§ What is expected: Copy each line of the data below in which the word "metrics" can be found.

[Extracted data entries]
========

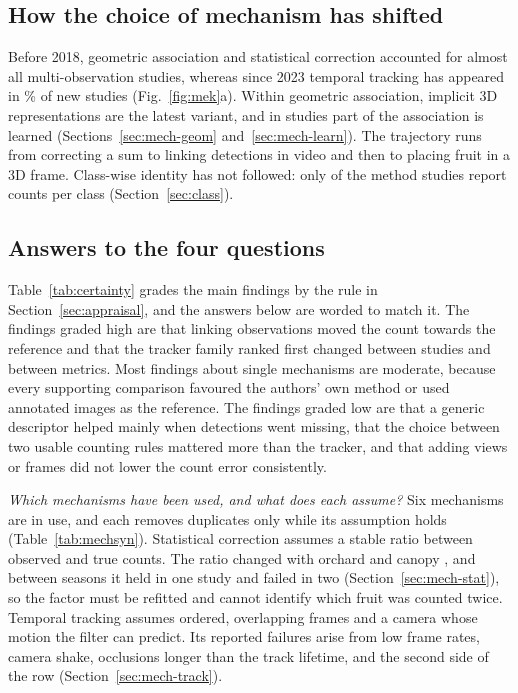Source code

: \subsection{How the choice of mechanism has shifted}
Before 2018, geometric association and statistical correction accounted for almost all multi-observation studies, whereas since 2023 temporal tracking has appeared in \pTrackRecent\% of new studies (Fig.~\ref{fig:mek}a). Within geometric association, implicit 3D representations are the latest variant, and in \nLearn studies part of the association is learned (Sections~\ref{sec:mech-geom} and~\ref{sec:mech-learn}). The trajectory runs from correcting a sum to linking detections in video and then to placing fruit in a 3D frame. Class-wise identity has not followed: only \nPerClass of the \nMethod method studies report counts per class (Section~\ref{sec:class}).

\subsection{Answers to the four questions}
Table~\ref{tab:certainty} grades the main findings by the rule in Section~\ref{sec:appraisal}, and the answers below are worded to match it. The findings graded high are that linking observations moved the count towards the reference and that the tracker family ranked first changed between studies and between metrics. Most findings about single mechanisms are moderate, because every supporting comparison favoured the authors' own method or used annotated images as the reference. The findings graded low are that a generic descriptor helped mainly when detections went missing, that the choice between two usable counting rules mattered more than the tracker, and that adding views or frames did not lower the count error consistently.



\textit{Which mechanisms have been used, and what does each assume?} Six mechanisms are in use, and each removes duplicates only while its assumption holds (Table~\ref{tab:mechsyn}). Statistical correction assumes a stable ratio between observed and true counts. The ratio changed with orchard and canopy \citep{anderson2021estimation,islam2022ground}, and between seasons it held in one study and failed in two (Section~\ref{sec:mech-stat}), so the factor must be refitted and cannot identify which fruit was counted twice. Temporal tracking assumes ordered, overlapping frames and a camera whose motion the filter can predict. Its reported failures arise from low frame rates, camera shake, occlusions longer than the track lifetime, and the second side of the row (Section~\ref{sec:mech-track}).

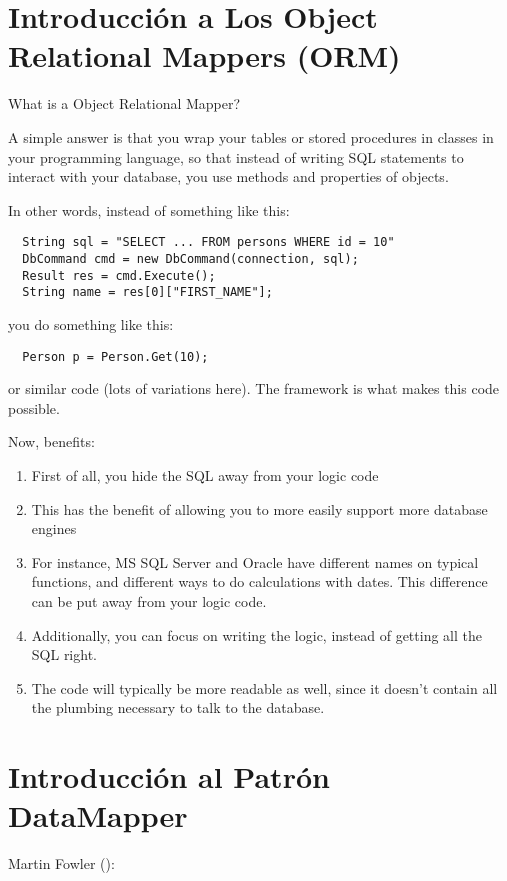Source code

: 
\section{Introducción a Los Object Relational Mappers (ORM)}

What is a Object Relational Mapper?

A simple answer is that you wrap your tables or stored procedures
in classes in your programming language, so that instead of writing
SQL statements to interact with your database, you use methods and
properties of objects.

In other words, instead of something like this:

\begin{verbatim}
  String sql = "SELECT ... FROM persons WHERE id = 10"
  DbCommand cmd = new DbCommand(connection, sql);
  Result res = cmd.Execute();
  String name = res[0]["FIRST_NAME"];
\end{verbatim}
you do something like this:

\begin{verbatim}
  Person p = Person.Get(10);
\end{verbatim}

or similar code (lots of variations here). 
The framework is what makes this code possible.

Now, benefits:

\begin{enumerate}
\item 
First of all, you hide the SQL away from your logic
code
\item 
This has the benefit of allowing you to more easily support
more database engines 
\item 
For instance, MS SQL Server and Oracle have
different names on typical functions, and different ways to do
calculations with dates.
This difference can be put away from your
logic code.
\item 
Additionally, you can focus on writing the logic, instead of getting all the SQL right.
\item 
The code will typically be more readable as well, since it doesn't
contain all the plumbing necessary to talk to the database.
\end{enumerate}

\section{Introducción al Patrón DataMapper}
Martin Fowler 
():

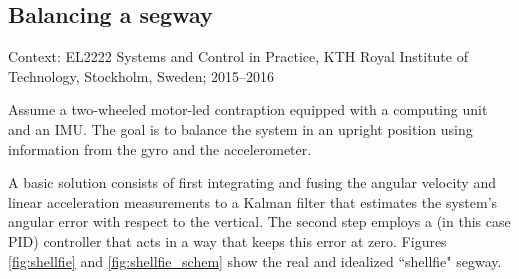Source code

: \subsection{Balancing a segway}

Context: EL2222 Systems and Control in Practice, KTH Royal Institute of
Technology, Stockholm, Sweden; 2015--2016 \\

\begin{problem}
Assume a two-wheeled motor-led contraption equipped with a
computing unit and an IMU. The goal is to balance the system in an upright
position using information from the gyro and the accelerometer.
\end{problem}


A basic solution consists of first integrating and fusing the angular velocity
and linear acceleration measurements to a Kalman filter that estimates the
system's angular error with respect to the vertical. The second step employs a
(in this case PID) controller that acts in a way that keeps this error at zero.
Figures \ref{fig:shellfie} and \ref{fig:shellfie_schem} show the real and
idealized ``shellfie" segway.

========

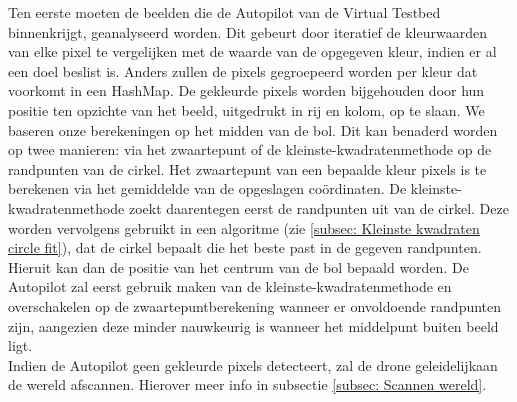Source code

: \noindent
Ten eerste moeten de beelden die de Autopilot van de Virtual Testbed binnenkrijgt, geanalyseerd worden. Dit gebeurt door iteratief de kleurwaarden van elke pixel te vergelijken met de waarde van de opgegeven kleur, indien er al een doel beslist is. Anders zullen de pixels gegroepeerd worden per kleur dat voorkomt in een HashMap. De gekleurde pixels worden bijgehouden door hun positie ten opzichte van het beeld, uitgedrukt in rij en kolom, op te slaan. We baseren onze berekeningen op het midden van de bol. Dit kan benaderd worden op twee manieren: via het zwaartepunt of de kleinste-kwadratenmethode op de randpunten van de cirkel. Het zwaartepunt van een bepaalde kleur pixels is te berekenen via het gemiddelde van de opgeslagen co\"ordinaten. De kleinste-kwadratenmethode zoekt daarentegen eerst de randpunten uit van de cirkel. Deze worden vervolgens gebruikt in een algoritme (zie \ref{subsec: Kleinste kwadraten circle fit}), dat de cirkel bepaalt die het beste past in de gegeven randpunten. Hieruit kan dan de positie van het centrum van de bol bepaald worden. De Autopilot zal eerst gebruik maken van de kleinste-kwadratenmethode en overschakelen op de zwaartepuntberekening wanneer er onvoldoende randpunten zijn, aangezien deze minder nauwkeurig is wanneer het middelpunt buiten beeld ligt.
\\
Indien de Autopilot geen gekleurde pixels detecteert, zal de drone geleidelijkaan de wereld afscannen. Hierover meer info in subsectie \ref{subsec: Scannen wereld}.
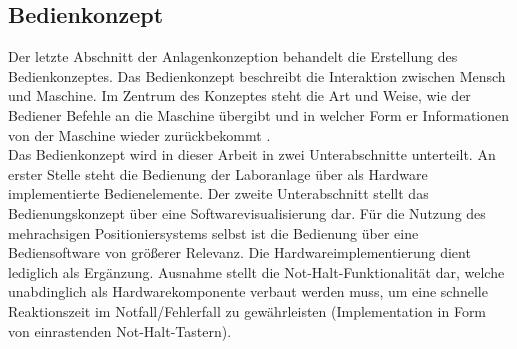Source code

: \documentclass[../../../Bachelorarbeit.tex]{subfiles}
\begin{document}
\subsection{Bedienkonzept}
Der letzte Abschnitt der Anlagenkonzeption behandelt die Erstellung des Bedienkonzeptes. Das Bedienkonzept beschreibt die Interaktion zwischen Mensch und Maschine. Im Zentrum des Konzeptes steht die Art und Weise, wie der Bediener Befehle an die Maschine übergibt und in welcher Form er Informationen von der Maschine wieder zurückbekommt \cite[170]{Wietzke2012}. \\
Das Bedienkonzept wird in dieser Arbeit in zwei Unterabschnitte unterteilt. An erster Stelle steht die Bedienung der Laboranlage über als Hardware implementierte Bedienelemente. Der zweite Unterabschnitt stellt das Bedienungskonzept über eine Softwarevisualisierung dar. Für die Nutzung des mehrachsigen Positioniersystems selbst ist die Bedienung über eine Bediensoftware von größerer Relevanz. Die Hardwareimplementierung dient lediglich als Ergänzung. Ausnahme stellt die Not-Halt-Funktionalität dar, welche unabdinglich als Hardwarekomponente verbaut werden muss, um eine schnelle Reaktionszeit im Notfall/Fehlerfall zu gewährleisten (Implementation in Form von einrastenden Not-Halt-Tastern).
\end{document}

========

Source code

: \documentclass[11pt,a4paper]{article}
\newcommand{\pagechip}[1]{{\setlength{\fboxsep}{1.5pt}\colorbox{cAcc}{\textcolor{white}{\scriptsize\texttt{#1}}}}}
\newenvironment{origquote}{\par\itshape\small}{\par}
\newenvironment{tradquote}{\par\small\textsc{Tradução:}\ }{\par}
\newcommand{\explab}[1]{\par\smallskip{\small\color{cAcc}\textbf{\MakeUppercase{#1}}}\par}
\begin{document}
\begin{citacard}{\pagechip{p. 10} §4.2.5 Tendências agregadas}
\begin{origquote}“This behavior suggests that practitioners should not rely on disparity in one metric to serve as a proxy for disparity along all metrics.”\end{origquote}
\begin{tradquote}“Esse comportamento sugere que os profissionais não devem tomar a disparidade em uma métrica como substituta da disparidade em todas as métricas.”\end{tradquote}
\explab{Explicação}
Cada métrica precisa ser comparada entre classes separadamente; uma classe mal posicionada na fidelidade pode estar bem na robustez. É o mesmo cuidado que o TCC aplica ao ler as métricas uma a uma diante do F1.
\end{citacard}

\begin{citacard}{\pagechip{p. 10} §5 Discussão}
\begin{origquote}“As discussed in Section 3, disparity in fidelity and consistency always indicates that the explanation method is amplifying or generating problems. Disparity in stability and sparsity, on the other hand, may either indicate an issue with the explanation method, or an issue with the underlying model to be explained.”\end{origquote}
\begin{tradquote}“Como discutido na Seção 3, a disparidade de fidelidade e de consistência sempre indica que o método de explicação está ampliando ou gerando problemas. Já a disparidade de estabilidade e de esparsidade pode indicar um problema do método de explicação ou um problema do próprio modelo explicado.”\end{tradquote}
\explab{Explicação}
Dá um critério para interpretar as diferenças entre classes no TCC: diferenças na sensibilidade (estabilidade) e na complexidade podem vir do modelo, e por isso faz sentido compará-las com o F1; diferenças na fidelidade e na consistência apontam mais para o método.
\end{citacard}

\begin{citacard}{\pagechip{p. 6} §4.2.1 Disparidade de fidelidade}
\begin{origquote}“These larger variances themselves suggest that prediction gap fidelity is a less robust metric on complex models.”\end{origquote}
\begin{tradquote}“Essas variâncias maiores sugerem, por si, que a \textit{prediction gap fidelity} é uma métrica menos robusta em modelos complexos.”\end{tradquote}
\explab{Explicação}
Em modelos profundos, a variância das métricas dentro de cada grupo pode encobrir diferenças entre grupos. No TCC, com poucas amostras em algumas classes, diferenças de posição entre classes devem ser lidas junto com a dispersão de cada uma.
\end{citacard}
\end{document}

========

§ Result for this exercise:
Table~\ref{tab:certainty} grades the main findings by the rule in Section~\ref{sec:appraisal}, and the answers below are worded to match it. The findings graded high are that linking observations moved the count towards the reference and that the tracker family ranked first changed between studies and between metrics. Most findings about single mechanisms are moderate, because every supporting comparison favoured the authors' own method or used annotated images as the reference. The findings graded low are that a generic descriptor helped mainly when detections went missing, that the choice between two usable counting rules mattered more than the tracker, and that adding views or frames did not lower the count error consistently.
\begin{origquote}“This behavior suggests that practitioners should not rely on disparity in one metric to serve as a proxy for disparity along all metrics.”\end{origquote}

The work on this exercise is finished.